**Work to be completed:** Report every line of the records beneath this task that holds the string "MUST".

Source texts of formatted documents

---*---

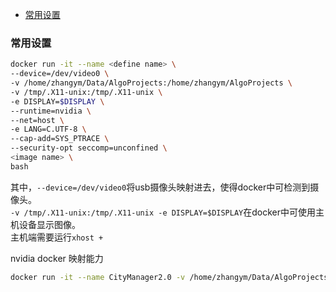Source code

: - [常用设置](#常用设置)

### 常用设置          
```sh
docker run -it --name <define name> \
--device=/dev/video0 \
-v /home/zhangym/Data/AlgoProjects:/home/zhangym/AlgoProjects \
-v /tmp/.X11-unix:/tmp/.X11-unix \
-e DISPLAY=$DISPLAY \
--runtime=nvidia \
--net=host \
-e LANG=C.UTF-8 \
--cap-add=SYS_PTRACE \
--security-opt seccomp=unconfined \
<image name> \
bash
```          
其中，`--device=/dev/video0`将usb摄像头映射进去，使得docker中可检测到摄像头。        
`-v /tmp/.X11-unix:/tmp/.X11-unix -e DISPLAY=$DISPLAY`在docker中可使用主机设备显示图像。        
主机端需要运行`xhost +`

nvidia docker 映射能力
```sh
docker run -it --name CityManager2.0 -v /home/zhangym/Data/AlgoProjects:/home/osmagic/AlgoProjects -v /tmp/.X11-unix:/tmp/.X11-unix -e DISPLAY=$DISPLAY --runtime=nvidia -e NVIDIA_DRIVER_CAPABILITIES=video,compute,utility --net=host -e LANG=C.UTF-8 --cap-add=SYS_PTRACE --security-opt seccomp=unconfined 192.168.2.100:5000/osmagic/city_sdk:v2.0 bash
```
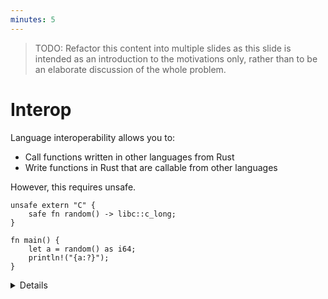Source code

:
```yaml
---
minutes: 5
---
```


> TODO: Refactor this content into multiple slides as this slide is intended as
> an introduction to the motivations only, rather than to be an elaborate
> discussion of the whole problem.

# Interop

Language interoperability allows you to:

- Call functions written in other languages from Rust
- Write functions in Rust that are callable from other languages

However, this requires unsafe.

```rust,editable
unsafe extern "C" {
    safe fn random() -> libc::c_long;
}

fn main() {
    let a = random() as i64;
    println!("{a:?}");
}
```

<details>

The Rust compiler can't enforce any safety guarantees for programs that it
hasn't compiled, so it delegates that responsibility to you through the unsafe
keyword.

The code example we're seeing shows how to call the random function provided by
libc within Rust.

This uses Rust's _foreign function interface_.

This isn't the only style of interoperability, however it is the method that's
needed if you want to work between Rust and some other language in a zero cost
way. Another important strategy is message passing.

Message passing avoids unsafe, but serialization, allocation, data transfer and
parsing all take energy and time.

## Answers to questions

- _Where does "random" come from?_\
  libc is dynamically linked to Rust programs by default, allowing our code to
  rely on its symbols, including `random`, being available to our program.
- _What is the "safe" keyword?_\
  It allows callers to call the function without needing to wrap that call in
  `unsafe`. The [`safe` function qualifier] was introduced in the 2024 edition
  of Rust and can only be used within `extern` blocks. It was introduced because
  `unsafe` became a mandatory qualifier for `extern` blocks in that edition.
- _What is the [`std::ffi::c_long`] type?_\
  According to the C standard, an integer that's at least 32 bits wide. On
  today's systems, It's an `i32` on Windows and an `i64` on Linux.

[`safe` keyword]: https://doc.rust-lang.org/reference/safe-keyword.html
[`std::ffi::c_long`]: https://doc.rust-lang.org/std/ffi/type.c_long.html

## Consideration: type safety

Modify the code example to remove the need for type casting later. Discuss the
potential UB - long's width is defined by the target.

```rust
unsafe extern "C" {
    safe fn random() -> i64;
}

fn main() {
    let a = random();
    println!("{a:?}");
}
```

> Changes from the original:
>
> ```diff
> unsafe extern "C" {
> -    safe fn random() -> libc::c_long;
> +    safe fn random() -> i64;
> }
>
> fn main() {
> -    let a = random() as i64;
> +    let a = random();
>     println!("{a:?}");
> }
> ```

It's also possible to completely erase the type. Stress that the Rust compiler
will trust that the wrapper is telling the truth.

```rust
unsafe extern "C" {
    safe fn random() -> [u8; 64];
}

fn main() {
    let a = random();
    println!("{a:?}");
}
```

> Changes from the original:
>
> ```diff
> unsafe extern "C" {
> -    safe fn random() -> libc::c_long;
> +    safe fn random() -> [u8; 64];
> }
>
> fn main() {
> -    let a = random() as i64;
> -    println!("{a}");
> +    let a = random();
> +    println!("{a:?}");
> }
> ```

Mention that type safety is generally not a large concern in practice.
Auto-generated wrappers, i.e. those produced by bindgen and related tools, are
excellent at reading header files and producing values of the correct type.

## Consideration: Ownership and lifetime management

While libc's `random` function doesn't use pointers, may do. This creates the
possibility that interacting with another programming language introduce
unsoundness.

- both sides might attempt to free the memory (double free)
- both sides can attempt to write to the data

For example, some C libraries expose functions that write to static buffers that
are re-used between calls.

```rust
use std::ffi::{CStr, c_char};
use std::time::{SystemTime, UNIX_EPOCH};

unsafe extern "C" {
    /// Create a formatted time based on time `t`, including trailing newline.
    fn ctime(t: *const libc::time_t) -> *const c_char;
}

unsafe fn format_timestamp<'a>(t: u64) -> &'a str {
    let t = t as libc::time_t;

    unsafe {
        let fmt_ptr = ctime(&t);
        CStr::from_ptr(fmt_ptr).to_str().unwrap()
    }
}

fn main() {
    let now = SystemTime::now().duration_since(UNIX_EPOCH).unwrap();

    let now = now.as_secs();
    let now_fmt = unsafe { format_timestamp(now) };
    print!("now (1): {}", now_fmt);

    let future = now + 60;
    let future_fmt = unsafe { format_timestamp(future) };
    print!("future:  {}", future_fmt);

    print!("now (2): {}", now_fmt);
}
```

Bonus points: can anyone spot the lifetime bug? `format_timestamp()` should
return a `&'static str`.

## Consideration: Representation mismatch

Different programming languages have made design decisions and this can create
impedance mismatches between different domains.

Consider string handling. C++ defines `std::string`, which has an incompatible
memory layout with Rust's `String` type. `String` also requires text to be
encoded as UTF-8, whereas `std::string` does not. In C, text is represented by a
null-terminated sequence of bytes (`char*`).

```rust
fn main() {
    let c_repr = b"Hello, C\0";
    let rust_repr = (b"Hello, Rust", 11);

    let c: &str = unsafe {
        let ptr = c_repr.as_ptr() as *const i8;
        std::ffi::CStr::from_ptr(ptr).to_str().unwrap()
    };
    println!("{c}");

    let rust: &str = unsafe {
        let ptr = rust_repr.0.as_ptr();
        let bytes = std::slice::from_raw_parts(ptr, rust_repr.1);
        std::str::from_utf8_unchecked(bytes)
    };
    println!("{rust}");
}
```

</details>
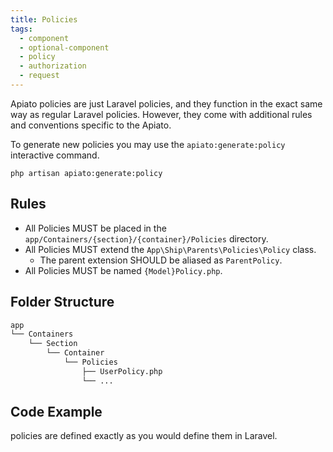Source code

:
 ```yaml
---
title: Policies
tags:
  - component
  - optional-component
  - policy
  - authorization
  - request
---
```


Apiato policies are just Laravel policies,
and they function in the exact same way as regular Laravel policies.
However, they come with additional rules and conventions specific to the Apiato.

To generate new policies you may use the `apiato:generate:policy` interactive command.

```
php artisan apiato:generate:policy
```

## Rules

- All Policies MUST be placed in the `app/Containers/{section}/{container}/Policies` directory.
- All Policies MUST extend the `App\Ship\Parents\Policies\Policy` class.
  - The parent extension SHOULD be aliased as `ParentPolicy`.
- All Policies MUST be named `{Model}Policy.php`.

## Folder Structure

```markdown
app
└── Containers
    └── Section
        └── Container
            └── Policies
                ├── UserPolicy.php
                └── ...
```

## Code Example

policies are defined exactly as you would define them in Laravel.
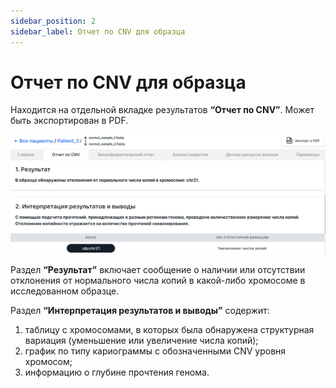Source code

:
 ```yaml
---
sidebar_position: 2
sidebar_label: Отчет по CNV для образца
---
```


# Отчет по CNV для образца

Находится на отдельной вкладке результатов **“Отчет по CNV”**. Может быть экспортирован в PDF.

![CNV report for sample](/img/rus/33-cnv-report-chr21.png)

Раздел **“Результат”** включает сообщение о наличии или отсутствии отклонения от нормального числа копий в какой-либо хромосоме в исследованном образце.

Раздел **“Интерпретация результатов и выводы”** содержит:

1. таблицу с хромосомами, в которых была обнаружена структурная вариация (уменьшение или увеличение числа копий);
2. график по типу кариограммы с обозначенными CNV уровня хромосом;
3. информацию о глубине прочтения генома.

---*---

**Answer below:**
- All Policies MUST be placed in the `app/Containers/{section}/{container}/Policies` directory.
- All Policies MUST extend the `App\Ship\Parents\Policies\Policy` class.
- All Policies MUST be named `{Model}Policy.php`.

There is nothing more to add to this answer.